Accredited investors are individuals qualified to invest in apartment syndications by having annual income of $200k, or $300k for joint income, or a net worth of $1M (not including the primary residence).
An investor can become an accredited investor by meeting certain requirements that the U.S. Securities and Exchange Commission (SEC) has set in place. The accredited investor can be either an individual or an institution.
In the United States, these accredited investors are able to purchase securities that are not registered with a regulatory authority and not available to other non-registered / non-accredited investors. Since the SEC requires that securities become registered before being offered to the public, this allows accredited investors a “leg-up” on securities investments, as long as the issuer verifies the accredited investors meet the SEC requirements.
For the United States, the SEC outlines the requirements in Rule 501 of Regulation D.
The first requirement is annual income. The person must have an annual income from the last two years of at least $200,000 or $300,000 if they are married. It is expected that the same income (or higher) will continue for the current financial year.
The next requirement is net worth. Excluding the individual’s primary residence, the person needs to have a net worth of at least $1M.
Additionally, an entity can become accredited if it has assets that value at least $5M. If the owners of the entity are already accredited investors, then the entity may be considered accredited, as well. An exception is that the organization or entity cannot have been formed to solely purchase unregistered securities.
Although no formal process must be followed, in 2013 the SEC made it a requirement for sellers of unregistered securities to verify if the individual (or entity) qualifies as an accredited investor.
Usually, the seller will require the investor to fill out information such as their annual income, net worth, and recent financial statements.
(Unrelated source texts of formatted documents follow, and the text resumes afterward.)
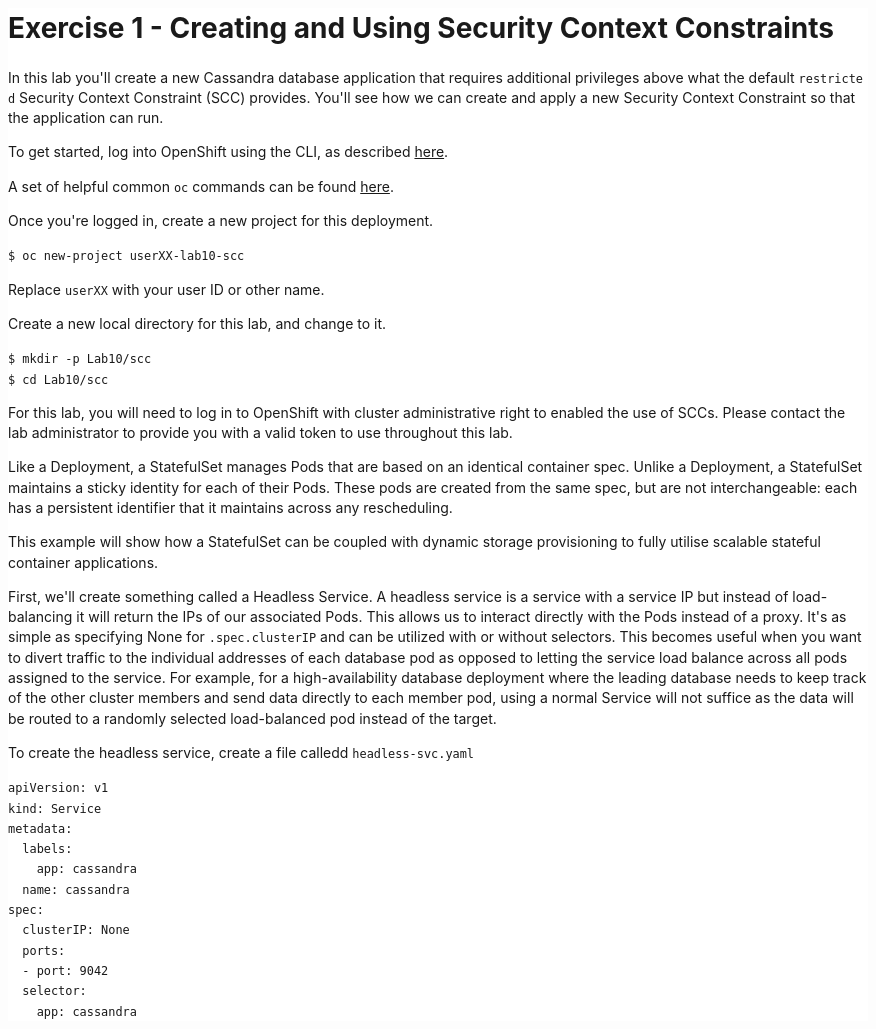 # Exercise 1 - Creating and Using Security Context Constraints

In this lab you'll create a new Cassandra database application that requires additional privileges above what the default `restricted` Security Context Constraint (SCC) provides. You'll see how we can create and apply a new Security Context Constraint so that the application can run.

To get started, log into OpenShift using the CLI, as described [here](../Getting-started/log-in-to-openshift.md).

A set of helpful common `oc` commands can be found [here](../Getting-started/oc-commands.md).

Once you're logged in, create a new project for this deployment.

```
$ oc new-project userXX-lab10-scc
```

Replace `userXX` with your user ID or other name.

Create a new local directory for this lab, and change to it.

```
$ mkdir -p Lab10/scc
$ cd Lab10/scc
```

For this lab, you will need to log in to OpenShift with cluster administrative right to enabled the use of SCCs. Please contact the lab administrator to provide you with a valid token to use throughout this lab.

Like a Deployment, a StatefulSet manages Pods that are based on an identical container spec. Unlike a Deployment, a StatefulSet maintains a sticky identity for each of their Pods. These pods are created from the same spec, but are not interchangeable: each has a persistent identifier that it maintains across any rescheduling.

This example will show how a StatefulSet can be coupled with dynamic storage provisioning to fully utilise scalable stateful container applications.

First, we'll create something called a Headless Service. A headless service is a service with a service IP but instead of load-balancing it will return the IPs of our associated Pods. This allows us to interact directly with the Pods instead of a proxy. It's as simple as specifying None for `.spec.clusterIP` and can be utilized with or without selectors. This becomes useful when you want to divert traffic to the individual addresses of each database pod as opposed to letting the service load balance across all pods assigned to the service. For example, for a high-availability database deployment where the leading database needs to keep track of the other cluster members and send data directly to each member pod, using a normal Service will not suffice as the data will be routed to a randomly selected load-balanced pod instead of the target. 

To create the headless service, create a file calledd `headless-svc.yaml`

```
apiVersion: v1
kind: Service
metadata:
  labels:
    app: cassandra
  name: cassandra
spec:
  clusterIP: None
  ports:
  - port: 9042
  selector:
    app: cassandra
```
Occasionally, things such as a credit report and/or letters of review from financial advisors or attorneys will also be required by the seller.
While some could see it as inequitable to only allow those who meet these strict requirements the opportunity to be accredited investors, the reason is to protect investors.
The high-bar of requirements ensures that the investors are both knowledgeable about these kinds of investments and, should things go awry, be able to handle potential losses that can result from the investment.
An accredited investor has the opportunity to invest in non-registered securities because they meet certain criteria, such as high net worth and income, required by the SEC. These individuals are able to invest in opportunities with high returns because they are able to withstand the high risks that come with these non-registered securities.